*** Opening of Entries shown ***
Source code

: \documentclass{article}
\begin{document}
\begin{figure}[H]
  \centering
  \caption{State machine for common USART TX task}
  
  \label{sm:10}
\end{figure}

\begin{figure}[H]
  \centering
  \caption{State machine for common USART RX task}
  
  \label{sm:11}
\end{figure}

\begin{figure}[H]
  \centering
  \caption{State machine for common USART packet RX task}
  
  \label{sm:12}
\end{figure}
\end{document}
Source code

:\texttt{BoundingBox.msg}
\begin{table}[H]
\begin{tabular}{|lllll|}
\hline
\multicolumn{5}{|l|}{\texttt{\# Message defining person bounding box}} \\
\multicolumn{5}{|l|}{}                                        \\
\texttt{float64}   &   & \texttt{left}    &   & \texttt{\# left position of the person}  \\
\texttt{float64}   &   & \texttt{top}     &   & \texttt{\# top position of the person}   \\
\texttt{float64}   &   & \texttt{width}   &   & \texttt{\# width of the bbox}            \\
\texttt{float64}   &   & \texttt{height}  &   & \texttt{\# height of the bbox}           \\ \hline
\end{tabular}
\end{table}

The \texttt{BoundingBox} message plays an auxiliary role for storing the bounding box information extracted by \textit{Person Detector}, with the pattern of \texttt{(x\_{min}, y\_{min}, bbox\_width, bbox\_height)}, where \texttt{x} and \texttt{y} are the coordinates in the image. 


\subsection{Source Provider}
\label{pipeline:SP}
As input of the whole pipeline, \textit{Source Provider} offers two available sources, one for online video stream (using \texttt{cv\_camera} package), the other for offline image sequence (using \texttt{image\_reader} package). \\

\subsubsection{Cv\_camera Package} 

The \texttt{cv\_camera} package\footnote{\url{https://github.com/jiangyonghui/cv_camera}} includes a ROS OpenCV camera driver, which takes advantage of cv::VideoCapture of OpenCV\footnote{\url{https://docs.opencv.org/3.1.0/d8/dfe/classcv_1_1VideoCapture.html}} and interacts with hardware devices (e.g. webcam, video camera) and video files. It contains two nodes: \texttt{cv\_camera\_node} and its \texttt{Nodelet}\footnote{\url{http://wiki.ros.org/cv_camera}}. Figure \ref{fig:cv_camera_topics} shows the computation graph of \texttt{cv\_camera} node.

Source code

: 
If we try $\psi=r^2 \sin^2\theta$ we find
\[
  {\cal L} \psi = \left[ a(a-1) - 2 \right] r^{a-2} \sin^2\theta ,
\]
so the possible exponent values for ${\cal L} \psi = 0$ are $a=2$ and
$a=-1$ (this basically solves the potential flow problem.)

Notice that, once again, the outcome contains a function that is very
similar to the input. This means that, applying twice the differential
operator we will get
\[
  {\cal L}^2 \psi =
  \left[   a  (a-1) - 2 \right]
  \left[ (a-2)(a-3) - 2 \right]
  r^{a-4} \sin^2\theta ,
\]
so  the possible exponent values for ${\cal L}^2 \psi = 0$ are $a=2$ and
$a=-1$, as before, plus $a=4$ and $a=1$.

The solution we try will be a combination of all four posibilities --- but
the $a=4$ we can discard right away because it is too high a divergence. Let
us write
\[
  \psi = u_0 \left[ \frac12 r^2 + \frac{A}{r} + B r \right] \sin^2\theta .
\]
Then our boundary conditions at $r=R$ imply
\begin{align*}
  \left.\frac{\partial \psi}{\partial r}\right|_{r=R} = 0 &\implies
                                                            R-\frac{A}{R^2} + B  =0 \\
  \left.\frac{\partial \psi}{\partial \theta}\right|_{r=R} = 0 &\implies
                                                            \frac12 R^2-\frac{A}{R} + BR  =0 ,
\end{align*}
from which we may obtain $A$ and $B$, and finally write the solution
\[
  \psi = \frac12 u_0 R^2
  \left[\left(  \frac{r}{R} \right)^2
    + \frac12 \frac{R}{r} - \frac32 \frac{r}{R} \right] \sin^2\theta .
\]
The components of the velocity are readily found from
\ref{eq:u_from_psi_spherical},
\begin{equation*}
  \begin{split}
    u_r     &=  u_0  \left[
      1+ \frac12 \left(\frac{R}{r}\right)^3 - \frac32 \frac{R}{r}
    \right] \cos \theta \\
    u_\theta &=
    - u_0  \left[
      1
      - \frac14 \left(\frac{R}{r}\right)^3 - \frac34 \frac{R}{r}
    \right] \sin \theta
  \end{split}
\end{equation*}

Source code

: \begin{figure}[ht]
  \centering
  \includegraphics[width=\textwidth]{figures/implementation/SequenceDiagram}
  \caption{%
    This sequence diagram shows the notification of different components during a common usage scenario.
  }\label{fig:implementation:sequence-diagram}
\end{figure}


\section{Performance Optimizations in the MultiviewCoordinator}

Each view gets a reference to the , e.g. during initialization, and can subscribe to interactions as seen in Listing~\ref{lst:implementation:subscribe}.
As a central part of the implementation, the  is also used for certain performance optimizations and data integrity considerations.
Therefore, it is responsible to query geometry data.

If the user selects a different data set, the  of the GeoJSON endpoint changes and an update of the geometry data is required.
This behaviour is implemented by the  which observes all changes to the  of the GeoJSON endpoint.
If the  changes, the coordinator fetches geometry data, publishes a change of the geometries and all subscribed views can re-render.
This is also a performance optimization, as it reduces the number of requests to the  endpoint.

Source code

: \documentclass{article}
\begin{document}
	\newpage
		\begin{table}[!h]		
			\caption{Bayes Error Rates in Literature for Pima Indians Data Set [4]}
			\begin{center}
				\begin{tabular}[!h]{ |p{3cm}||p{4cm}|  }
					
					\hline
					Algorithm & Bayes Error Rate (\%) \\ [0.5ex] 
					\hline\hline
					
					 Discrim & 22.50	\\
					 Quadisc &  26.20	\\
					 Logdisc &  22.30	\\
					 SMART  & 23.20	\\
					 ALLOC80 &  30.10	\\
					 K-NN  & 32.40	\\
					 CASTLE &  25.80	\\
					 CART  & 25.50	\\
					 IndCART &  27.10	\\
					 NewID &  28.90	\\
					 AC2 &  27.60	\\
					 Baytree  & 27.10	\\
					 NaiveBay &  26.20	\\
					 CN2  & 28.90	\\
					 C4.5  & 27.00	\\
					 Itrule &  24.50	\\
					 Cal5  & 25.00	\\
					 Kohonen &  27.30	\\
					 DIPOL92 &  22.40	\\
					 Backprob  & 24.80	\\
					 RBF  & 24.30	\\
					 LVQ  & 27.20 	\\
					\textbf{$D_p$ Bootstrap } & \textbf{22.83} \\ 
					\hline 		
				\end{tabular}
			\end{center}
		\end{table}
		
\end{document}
*** Close of Entries shown ***
● Problem description:
Reproduce the records above in full and with exact wording.

● Worked solution:
Source code

: \documentclass{article}
\begin{document}
\begin{figure}[H]
  \centering
  \caption{State machine for common USART TX task}
  
  \label{sm:10}
\end{figure}

\begin{figure}[H]
  \centering
  \caption{State machine for common USART RX task}
  
  \label{sm:11}
\end{figure}

\begin{figure}[H]
  \centering
  \caption{State machine for common USART packet RX task}
  
  \label{sm:12}
\end{figure}
\end{document}
Source code

:\texttt{BoundingBox.msg}
\begin{table}[H]
\begin{tabular}{|lllll|}
\hline
\multicolumn{5}{|l|}{\texttt{\# Message defining person bounding box}} \\
\multicolumn{5}{|l|}{}                                        \\
\texttt{float64}   &   & \texttt{left}    &   & \texttt{\# left position of the person}  \\
\texttt{float64}   &   & \texttt{top}     &   & \texttt{\# top position of the person}   \\
\texttt{float64}   &   & \texttt{width}   &   & \texttt{\# width of the bbox}            \\
\texttt{float64}   &   & \texttt{height}  &   & \texttt{\# height of the bbox}           \\ \hline
\end{tabular}
\end{table}

The \texttt{BoundingBox} message plays an auxiliary role for storing the bounding box information extracted by \textit{Person Detector}, with the pattern of \texttt{(x\_{min}, y\_{min}, bbox\_width, bbox\_height)}, where \texttt{x} and \texttt{y} are the coordinates in the image. 


\subsection{Source Provider}
\label{pipeline:SP}
As input of the whole pipeline, \textit{Source Provider} offers two available sources, one for online video stream (using \texttt{cv\_camera} package), the other for offline image sequence (using \texttt{image\_reader} package). \\

\subsubsection{Cv\_camera Package} 

The \texttt{cv\_camera} package\footnote{\url{https://github.com/jiangyonghui/cv_camera}} includes a ROS OpenCV camera driver, which takes advantage of cv::VideoCapture of OpenCV\footnote{\url{https://docs.opencv.org/3.1.0/d8/dfe/classcv_1_1VideoCapture.html}} and interacts with hardware devices (e.g. webcam, video camera) and video files. It contains two nodes: \texttt{cv\_camera\_node} and its \texttt{Nodelet}\footnote{\url{http://wiki.ros.org/cv_camera}}. Figure \ref{fig:cv_camera_topics} shows the computation graph of \texttt{cv\_camera} node.

Source code

: 
If we try $\psi=r^2 \sin^2\theta$ we find
\[
  {\cal L} \psi = \left[ a(a-1) - 2 \right] r^{a-2} \sin^2\theta ,
\]
so the possible exponent values for ${\cal L} \psi = 0$ are $a=2$ and
$a=-1$ (this basically solves the potential flow problem.)

Notice that, once again, the outcome contains a function that is very
similar to the input. This means that, applying twice the differential
operator we will get
\[
  {\cal L}^2 \psi =
  \left[   a  (a-1) - 2 \right]
  \left[ (a-2)(a-3) - 2 \right]
  r^{a-4} \sin^2\theta ,
\]
so  the possible exponent values for ${\cal L}^2 \psi = 0$ are $a=2$ and
$a=-1$, as before, plus $a=4$ and $a=1$.

The solution we try will be a combination of all four posibilities --- but
the $a=4$ we can discard right away because it is too high a divergence. Let
us write
\[
  \psi = u_0 \left[ \frac12 r^2 + \frac{A}{r} + B r \right] \sin^2\theta .
\]
Then our boundary conditions at $r=R$ imply
\begin{align*}
  \left.\frac{\partial \psi}{\partial r}\right|_{r=R} = 0 &\implies
                                                            R-\frac{A}{R^2} + B  =0 \\
  \left.\frac{\partial \psi}{\partial \theta}\right|_{r=R} = 0 &\implies
                                                            \frac12 R^2-\frac{A}{R} + BR  =0 ,
\end{align*}
from which we may obtain $A$ and $B$, and finally write the solution
\[
  \psi = \frac12 u_0 R^2
  \left[\left(  \frac{r}{R} \right)^2
    + \frac12 \frac{R}{r} - \frac32 \frac{r}{R} \right] \sin^2\theta .
\]
The components of the velocity are readily found from
\ref{eq:u_from_psi_spherical},
\begin{equation*}
  \begin{split}
    u_r     &=  u_0  \left[
      1+ \frac12 \left(\frac{R}{r}\right)^3 - \frac32 \frac{R}{r}
    \right] \cos \theta \\
    u_\theta &=
    - u_0  \left[
      1
      - \frac14 \left(\frac{R}{r}\right)^3 - \frac34 \frac{R}{r}
    \right] \sin \theta
  \end{split}
\end{equation*}

Source code

: \begin{figure}[ht]
  \centering
  \includegraphics[width=\textwidth]{figures/implementation/SequenceDiagram}
  \caption{%
    This sequence diagram shows the notification of different components during a common usage scenario.
  }\label{fig:implementation:sequence-diagram}
\end{figure}


\section{Performance Optimizations in the MultiviewCoordinator}

Each view gets a reference to the , e.g. during initialization, and can subscribe to interactions as seen in Listing~\ref{lst:implementation:subscribe}.
As a central part of the implementation, the  is also used for certain performance optimizations and data integrity considerations.
Therefore, it is responsible to query geometry data.

If the user selects a different data set, the  of the GeoJSON endpoint changes and an update of the geometry data is required.
This behaviour is implemented by the  which observes all changes to the  of the GeoJSON endpoint.
If the  changes, the coordinator fetches geometry data, publishes a change of the geometries and all subscribed views can re-render.
This is also a performance optimization, as it reduces the number of requests to the  endpoint.

Source code

: \documentclass{article}
\begin{document}
	\newpage
		\begin{table}[!h]		
			\caption{Bayes Error Rates in Literature for Pima Indians Data Set [4]}
			\begin{center}
				\begin{tabular}[!h]{ |p{3cm}||p{4cm}|  }
					
					\hline
					Algorithm & Bayes Error Rate (\%) \\ [0.5ex] 
					\hline\hline
					
					 Discrim & 22.50	\\
					 Quadisc &  26.20	\\
					 Logdisc &  22.30	\\
					 SMART  & 23.20	\\
					 ALLOC80 &  30.10	\\
					 K-NN  & 32.40	\\
					 CASTLE &  25.80	\\
					 CART  & 25.50	\\
					 IndCART &  27.10	\\
					 NewID &  28.90	\\
					 AC2 &  27.60	\\
					 Baytree  & 27.10	\\
					 NaiveBay &  26.20	\\
					 CN2  & 28.90	\\
					 C4.5  & 27.00	\\
					 Itrule &  24.50	\\
					 Cal5  & 25.00	\\
					 Kohonen &  27.30	\\
					 DIPOL92 &  22.40	\\
					 Backprob  & 24.80	\\
					 RBF  & 24.30	\\
					 LVQ  & 27.20 	\\
					\textbf{$D_p$ Bootstrap } & \textbf{22.83} \\ 
					\hline 		
				\end{tabular}
			\end{center}
		\end{table}
		
\end{document}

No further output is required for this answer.